While among graphic nonfiction life writing in particular has received widespread scholarly attention, this conference will focus on recent approaches to comics as documentary, history, and journalism. As opposed to graphic memoirs in which authors reflect upon their own lives and experiences, these works focus on the lives and experiences of others. Thus, authors and artists need to do justice towards their subjects, as well as to their own experience and negotiate their own voices within their stories. This becomes especially relevant as a majority of graphic reportages centers around highly traumatizing crises and catastrophes, such as war, displacement, natural disasters, and oppression. The conference is intended to explore how authors and artists utilize the medium of comics for nonfiction and address these ‘graphic realities’.
Invited Speakers:
- Prof. Dr. Jörn Ahrens (Justus-Liebig-Universität Giessen)
- Dr. Nina Mickwitz (University of the Arts London)
- Prof. Dr. Dirk Vanderbeke (Friedrich-Schiller-Universität Jena)
- Prof. Dr. Wibke Weber (Züricher Hochschule für Angewandte Wissenschaften Winterthur)
Submission for talks should address one or more of the following questions:
- How is the medium of comics employed for reportage, history writing, and to report on war, crises, and trauma?
- Which narrative and aesthetic strategies do authors and artists employ to present and authenticate their comics as nonfiction?

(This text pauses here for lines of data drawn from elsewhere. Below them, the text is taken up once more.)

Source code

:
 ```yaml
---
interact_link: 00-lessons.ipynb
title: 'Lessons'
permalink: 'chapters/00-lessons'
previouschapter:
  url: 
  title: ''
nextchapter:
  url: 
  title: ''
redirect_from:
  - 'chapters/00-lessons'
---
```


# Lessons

- How do the genres of ‘documentary’, ‘history’, and ‘journalism’ in comics relate to each other and how do they relate to other genres of graphic nonfiction such as ‘life-writing’ or educational formats?
- Does the medium of comics inherently support nonfictionality, or does it depend on con- and paratexual framing practices?
- How do different ‘transfer media’ such as comic books or webcomics affect the potential of comics for factual reporting?
- How and to what extent is nonfictionality created through intermediality, especially with regard to more conventionally ‘factual’ media such as photography and film?
- In how far do different comics traditions differ transnationally and -culturally with regard to their status as nonfiction?
Please submit your proposals (no longer than 300 words) for talks (20 min) and a short CV including your affiliation to graphicrealities@gcsc.uni-giessen.de until November 3rd, 2017.
The conference is organized as collaboration between the International Centre for the Study of Culture Giessen (GCSC) and the Comics Studies Working Group (AG Comicforschung) of the German Society for Media Studies (GfM) by Laura Schlichting (Justus-Liebig-University Giessen) and Johannes C. P. Schmid (University of Hamburg).
A membership in the Comics Studies Working Group is not mandatory for participation.